Mia Merlin discusses 49 Portraits…
Q: How and why did you decide to do this for the families of the Orlando shooting victims?
A: I was inspired by a similar project done on a much smaller scale for the victims of the Charleston Emmanuel AME church attacks. When I heard about it, I wished I could have been able to participate. After the Pulse attacks, as well as other violence occurring in this country and around the world, I felt so helpless and overwhelmed like so many of us, and was searching for a way to do something. Also this attack targeting the LGBTQ community was especially hard to take, as is an attack on any marginalized group already struggling to feel safe and acknowledged for their full humanity. And I knew finding 49 artists to do portrait might be difficult but I thought that if I could pull it off it would be incredibly powerful and meaningful. The project touches on all the most important things to me: having the courage to move towards pain as a way to heal and bring people together, and the need for art (representational art in particular) to be made and seen to help us process our lives and find beauty in the midst of tragedy.
Q: Why did you choose to do portraits rather than some other medium?
A: I am a visual artist, and I made a portrait too. I love painting portraits. When you paint/draw you look at things with an attention and care that you would never otherwise do. So there is an experience for the artist of really lovingly taking in a face and considering a life. So making the portrait for me and for each artist involved is a way of feeling and reckoning with the loss. And putting love into the void left by horror and tragedy. And it offers that same gift to all the viewers, which is so clear because we all respond so differently to these portraits than the snapshots that were publicly shared. I also love the way the portraits transcend politics.
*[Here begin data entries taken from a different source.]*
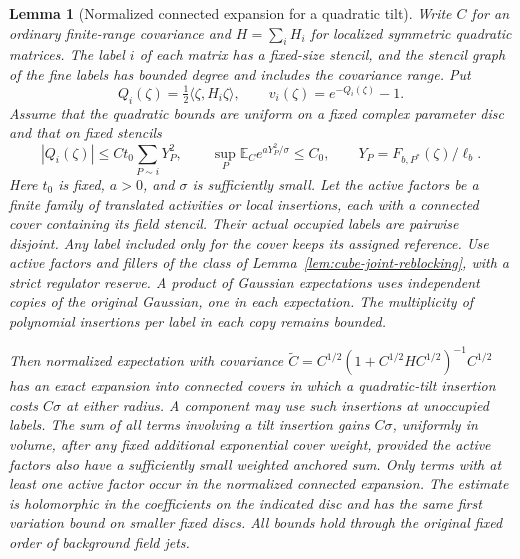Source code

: \documentclass[11pt]{article}
\newtheorem{lemma}[theorem]{Lemma}
\theoremstyle{definition}
\newcommand{\E}{\mathbb E}
\begin{document}
\begin{lemma}[Normalized connected expansion for a quadratic tilt]
\label{lem:dressed-connected-expansion}
Write \(C\) for an ordinary finite-range covariance and
\(H=\sum_i H_i\) for localized symmetric quadratic matrices.
The label \(i\) of each matrix has a fixed-size stencil, and
the stencil graph of the fine labels has bounded degree and
includes the covariance range. Put
\begin{equation}
 Q_i(\zeta)=\tfrac12\langle\zeta,H_i\zeta\rangle,
 \qquad v_i(\zeta)=e^{-Q_i(\zeta)}-1.
\end{equation}
Assume that the quadratic bounds are uniform on a fixed complex
parameter disc and that on fixed stencils
\begin{equation}
 |Q_i(\zeta)|\le C t_0\sum_{P\sim i}Y_P^2,\qquad
 \sup_P\E_C e^{aY_P^2/\sigma}\le C_0,
 \qquad Y_P=F_{b,P^*}(\zeta)/\ell_b .
\end{equation}
Here \(t_0\) is fixed, \(a>0\), and \(\sigma\) is sufficiently
small. Let the active factors be a finite family of translated
activities or local insertions, each with a connected
cover containing its field stencil. Their actual occupied
labels are pairwise disjoint. Any label included only for the
cover keeps its assigned reference. Use active factors and fillers of the class of
Lemma~\ref{lem:cube-joint-reblocking}, with a strict regulator
reserve. A product of Gaussian expectations uses independent
copies of the original Gaussian, one in each expectation. The
multiplicity of polynomial insertions per label in each copy
remains bounded.

Then normalized expectation with covariance
\(\widetilde C=C^{1/2}(1+C^{1/2}HC^{1/2})^{-1}C^{1/2}\)
has an exact expansion into connected covers in which a
quadratic-tilt insertion costs \(C\sigma\) at either radius.
A component may use such insertions at unoccupied labels.
The sum of all terms involving a tilt insertion gains
\(C\sigma\), uniformly in volume, after any fixed additional
exponential cover weight, provided the active factors also
have a sufficiently small weighted anchored sum. Only terms
with at least one active factor occur in the normalized
connected expansion. The estimate is holomorphic in the
coefficients on the indicated disc and has the same first
variation bound on smaller fixed discs. All bounds hold
through the original fixed order of background field jets.
\end{lemma}
\end{document}
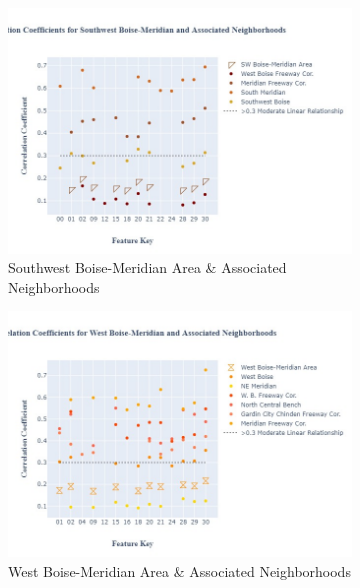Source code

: \documentclass{article}
\begin{document}
\begin{figure}[H]
\begin{subfigure}[b]{0.45\textwidth}
         \includegraphics[width=\textwidth]{SWBM_fig.jpg}
         \caption{Southwest Boise-Meridian Area \& Associated Neighborhoods}
         \label{fig: swbm_ccg}
     \end{subfigure}
               \begin{subfigure}[b]{0.45\textwidth}
         \centering
         \includegraphics[width=\textwidth]{WBM_fig.jpg}
         \caption{West Boise-Meridian Area \& Associated Neighborhoods}
         \label{fig: wbm_ccg}
     \end{subfigure}
               \begin{subfigure}[b]{0.45\textwidth}
         \centering

\end{subfigure}
\end{figure}
\end{document}
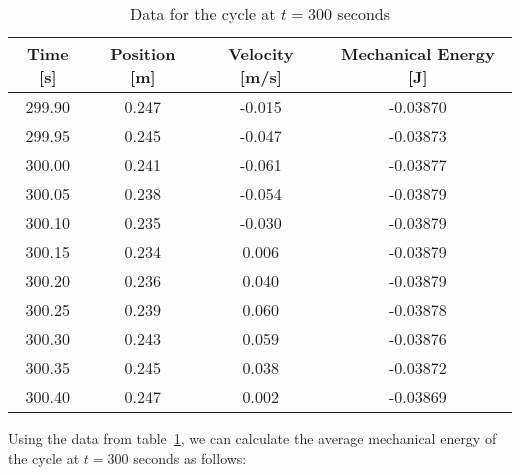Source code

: \documentclass{article}
\begin{document}
            \begin{table}[H]
                \centering
                \begin{tabular}{|c|c|c|c|}
                    \hline
                    Time [s] & Position [m] & Velocity [m/s] & Mechanical Energy [J] \\
                    \hline
                    299.90   & 0.247        & -0.015         & -0.03870              \\
                    \hline
                    299.95   & 0.245        & -0.047         & -0.03873              \\
                    \hline
                    300.00   & 0.241        & -0.061         & -0.03877              \\
                    \hline
                    300.05   & 0.238        & -0.054         & -0.03879              \\
                    \hline
                    300.10   & 0.235        & -0.030         & -0.03879              \\
                    \hline
                    300.15   & 0.234        & 0.006          & -0.03879              \\
                    \hline
                    300.20   & 0.236        & 0.040          & -0.03879              \\
                    \hline
                    300.25   & 0.239        & 0.060          & -0.03878              \\
                    \hline
                    300.30   & 0.243        & 0.059          & -0.03876              \\
                    \hline
                    300.35   & 0.245        & 0.038          & -0.03872              \\
                    \hline
                    300.40   & 0.247        & 0.002          & -0.03869              \\
                    \hline
                \end{tabular} %
                \caption{Data for the cycle at $t=300$ seconds}\label{tab:cycle-at-300-seconds-mechanical-energy-table}
            \end{table}
            
            Using the data from table~\ref{tab:cycle-at-300-seconds-mechanical-energy-table}, we can calculate the average mechanical energy of the cycle at $t=300$ seconds as follows:
            
\end{document}

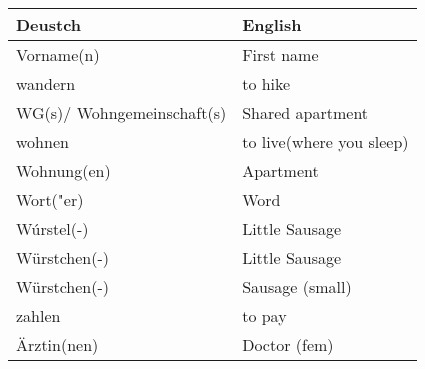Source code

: \documentclass{article}
\renewcommand{\arraystretch}{1}
\begin{document}
\newpage

\begin{minipage}{0.48\textwidth}
    \centering
    \renewcommand{\arraystretch}{1.5}
    \begin{tabular}{|>{\raggedright\arraybackslash}p{3.5cm}|>{\raggedright\arraybackslash}p{3.5cm}|}
        \hline
        \rowcolor{gray!20} \textbf{Deustch} & \textbf{English} \\
        \hline
        Vorname(n) & First name \\\hline
        wandern & to hike \\\hline
        WG(s)/ Wohngemeinschaft(s) & Shared apartment \\\hline
        wohnen & to live(where you sleep) \\\hline
        Wohnung(en) & Apartment \\\hline
        Wort("er) & Word \\\hline
        Wúrstel(-) & Little Sausage \\\hline
        Würstchen(-) & Little Sausage \\\hline
        Würstchen(-) & Sausage (small) \\\hline
        zahlen & to pay \\\hline
        Ärztin(nen) & Doctor (fem) \\\hline
    \end{tabular}
\end{minipage}%
\end{document}
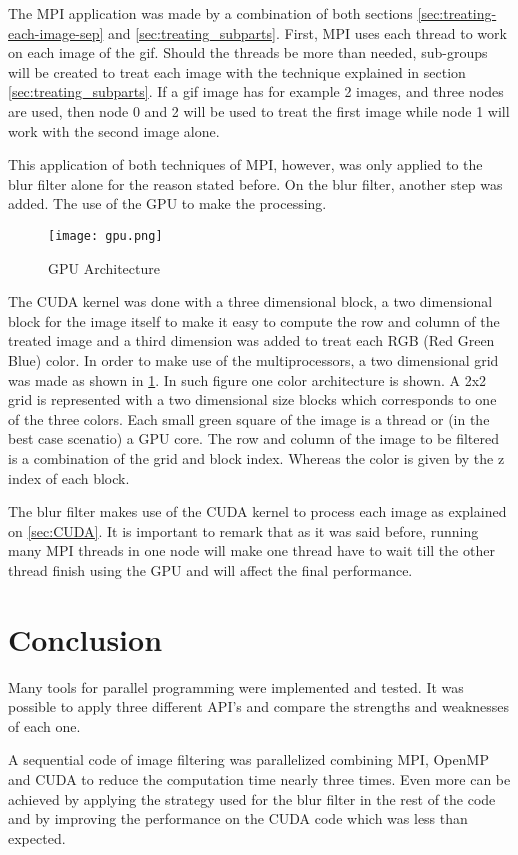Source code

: \documentclass[conference,compsoc]{IEEEtran}
\begin{document}
The MPI application was made by a combination of both sections \ref{sec:treating-each-image-sep} and \ref{sec:treating_subparts}. First, MPI uses each thread to work on each image of the gif. Should the threads be more than needed, sub-groups will be created to treat each image with the technique explained in section  \ref{sec:treating_subparts}. If a gif image has for example 2 images, and three nodes are used, then node 0 and 2 will be used to treat the first image while node 1 will work with the second image alone.

This application of both techniques of MPI, however, was only applied to the blur filter alone for the reason stated before. On the blur filter, another step was added. The use of the GPU to make the processing.

\begin{figure}[H]
	\texttt{[image: gpu.png]}	\centering
	\caption{GPU Architecture \label{fig:GPU-Architecture}}
\end{figure}

The CUDA kernel was done with a three dimensional block, a two dimensional block for the image itself to make it easy to compute the row and column of the treated image and a third dimension was added to treat each RGB (Red Green Blue) color. In order to make use of the multiprocessors, a two dimensional grid was made as shown in \ref{fig:GPU-Architecture}. In such figure one color architecture is shown. A 2x2 grid is represented with a two dimensional size blocks which corresponds to one of the three colors. Each small green square of the image is a thread or (in the best case scenatio) a GPU core. The row and column of the image to be filtered is a combination of the grid and block index. Whereas the color is given by the z index of each block.

The blur filter makes use of the CUDA kernel to process each image as explained on \ref{sec:CUDA}. It is important to remark that as it was said before, running many MPI threads in one node will make one thread have to wait till the other thread finish using the GPU and will affect the final performance.

\section{Conclusion}

Many tools for parallel programming were implemented and tested. It was possible to apply three different API's and compare the strengths and weaknesses of each one.

A sequential code of image filtering was parallelized combining MPI, OpenMP and CUDA to reduce the computation time nearly three times. Even more can be achieved by applying the strategy used for the blur filter in the rest of the code and by improving the performance on the CUDA code which was less than expected.

\newpage
{}


\end{document}
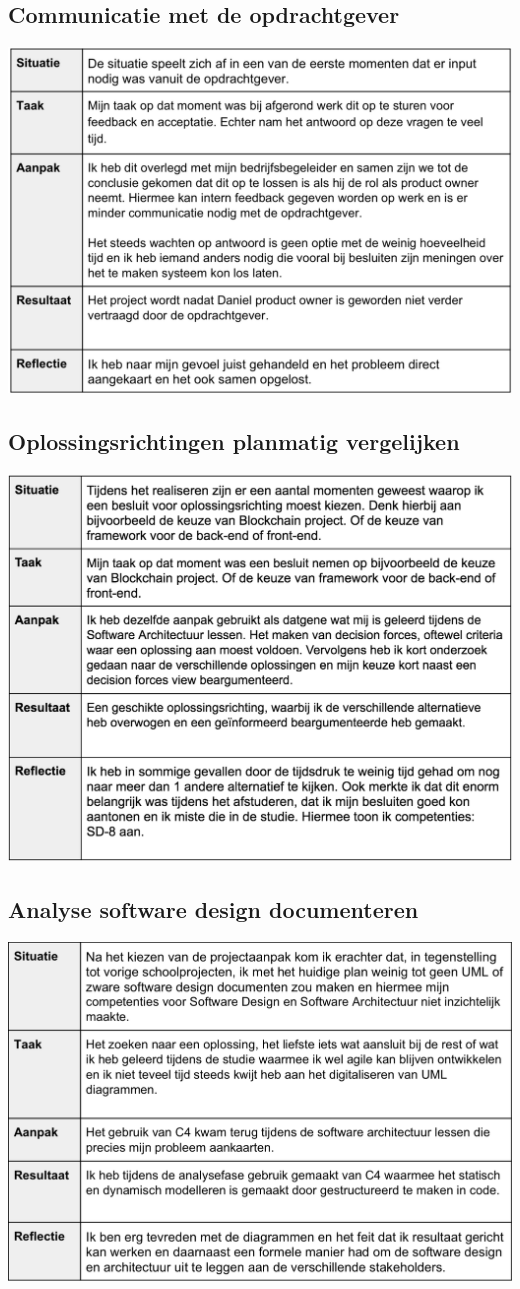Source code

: \subsection{Communicatie met de opdrachtgever}
\includegraphics[width=\paperwidth-200]{images/sit_comm}

\subsection{Oplossingsrichtingen planmatig vergelijken}
\includegraphics[width=\paperwidth-200]{images/sit_oplossingrichting}

\subsection{Analyse software design documenteren}
\includegraphics[width=\paperwidth-200]{images/sit_modelana}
Q: How will you get these portraits to the families?
A: Right now the plan is to exhibit the work in Orlando at a the Terrace Gallery in City Hall in the Winter/Spring and then present the work to the families near the anniversary of the attacks. I have gotten the help of the office of the Mayor of Orlando and a LGBT community center there as well to reach the families.
Q: When do you think you will be finished with this project?
A: I have nearly all the portraits, I believe I am just short a few at this point so hopefully in the next couple of weeks or so.
Q: How do you hope this will help the victims’ families?
A: I hope they feel all the love that went into them and that they are first deeply moved by the efforts of a stranger for them. Then I hope that for the rest of their life they feel the presence of their loved one in the piece. But I think the impact of the work and the project is not just for the family and friends of those lost, but for anyone and everyone who needs it. We are creating a permanent website gallery for the portraits as well.